* **What is expected**:
In your copy, reproduce each entry exactly and leave out the pictures.

Items from a data source:
##############################

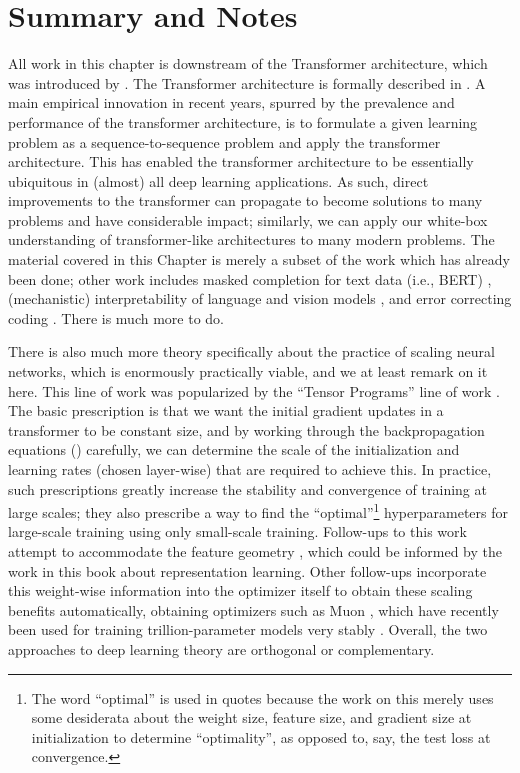 \documentclass[../../book-main.tex]{subfiles}
\begin{document}

\section{Summary and Notes}

All work in this chapter is downstream of the Transformer architecture, which was introduced by \citet{vaswani2017attention}. The Transformer architecture is formally described in . A main empirical innovation in recent years, spurred by the prevalence and performance of the transformer architecture, is to formulate a given learning problem as a sequence-to-sequence problem and apply the transformer architecture. This has enabled the transformer architecture to be essentially ubiquitous in (almost) all deep learning applications. As such, direct improvements to the transformer can propagate to become solutions to many problems and have considerable impact; similarly, we can apply our white-box understanding of transformer-like architectures to many modern problems. The material covered in this Chapter is merely a subset of the work which has already been done; other work includes masked completion for text data (i.e., BERT) \citep{devlin2019bert,yu2024white}, (mechanistic) interpretability of language and vision models \citep{bai2024improving}, and error correcting coding \citep{zheng2025white}. There is much more to do.

There is also much more theory specifically about the practice of scaling neural networks, which is enormously practically viable, and we at least remark on it here. This line of work was popularized by the ``Tensor Programs'' line of work \citep{yang2022tensor}. The basic prescription is that we want the initial gradient updates in a transformer to be constant size, and by working through the backpropagation equations () carefully, we can determine the scale of the initialization and learning rates (chosen layer-wise) that are required to achieve this. In practice, such prescriptions greatly increase the stability and convergence of training at large scales; they also prescribe a way to find the ``optimal''\footnote{The word ``optimal'' is used in quotes because the work on this merely uses some desiderata about the weight size, feature size, and gradient size at initialization to determine ``optimality'', as opposed to, say, the test loss at convergence.} hyperparameters for large-scale training using only small-scale training. Follow-ups to this work attempt to accommodate the feature geometry \citep{bernstein2024oldoptimizernewnorm}, which could be informed by the work in this book about representation learning. Other follow-ups incorporate this weight-wise information into the optimizer itself to obtain these scaling benefits automatically, obtaining optimizers such as Muon \citep{jordan6muon}, which have recently been used for training trillion-parameter models very stably \citep{moonshot2025kimi}. Overall, the two approaches to deep learning theory are orthogonal or complementary.
\end{document}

##############################

* **Result for this exercise**:
 \documentclass[../../book-main.tex]{subfiles}
\begin{document}

\section{Summary and Notes}

All work in this chapter is downstream of the Transformer architecture, which was introduced by \citet{vaswani2017attention}. The Transformer architecture is formally described in . A main empirical innovation in recent years, spurred by the prevalence and performance of the transformer architecture, is to formulate a given learning problem as a sequence-to-sequence problem and apply the transformer architecture. This has enabled the transformer architecture to be essentially ubiquitous in (almost) all deep learning applications. As such, direct improvements to the transformer can propagate to become solutions to many problems and have considerable impact; similarly, we can apply our white-box understanding of transformer-like architectures to many modern problems. The material covered in this Chapter is merely a subset of the work which has already been done; other work includes masked completion for text data (i.e., BERT) \citep{devlin2019bert,yu2024white}, (mechanistic) interpretability of language and vision models \citep{bai2024improving}, and error correcting coding \citep{zheng2025white}. There is much more to do.

There is also much more theory specifically about the practice of scaling neural networks, which is enormously practically viable, and we at least remark on it here. This line of work was popularized by the ``Tensor Programs'' line of work \citep{yang2022tensor}. The basic prescription is that we want the initial gradient updates in a transformer to be constant size, and by working through the backpropagation equations () carefully, we can determine the scale of the initialization and learning rates (chosen layer-wise) that are required to achieve this. In practice, such prescriptions greatly increase the stability and convergence of training at large scales; they also prescribe a way to find the ``optimal''\footnote{The word ``optimal'' is used in quotes because the work on this merely uses some desiderata about the weight size, feature size, and gradient size at initialization to determine ``optimality'', as opposed to, say, the test loss at convergence.} hyperparameters for large-scale training using only small-scale training. Follow-ups to this work attempt to accommodate the feature geometry \citep{bernstein2024oldoptimizernewnorm}, which could be informed by the work in this book about representation learning. Other follow-ups incorporate this weight-wise information into the optimizer itself to obtain these scaling benefits automatically, obtaining optimizers such as Muon \citep{jordan6muon}, which have recently been used for training trillion-parameter models very stably \citep{moonshot2025kimi}. Overall, the two approaches to deep learning theory are orthogonal or complementary.
\end{document}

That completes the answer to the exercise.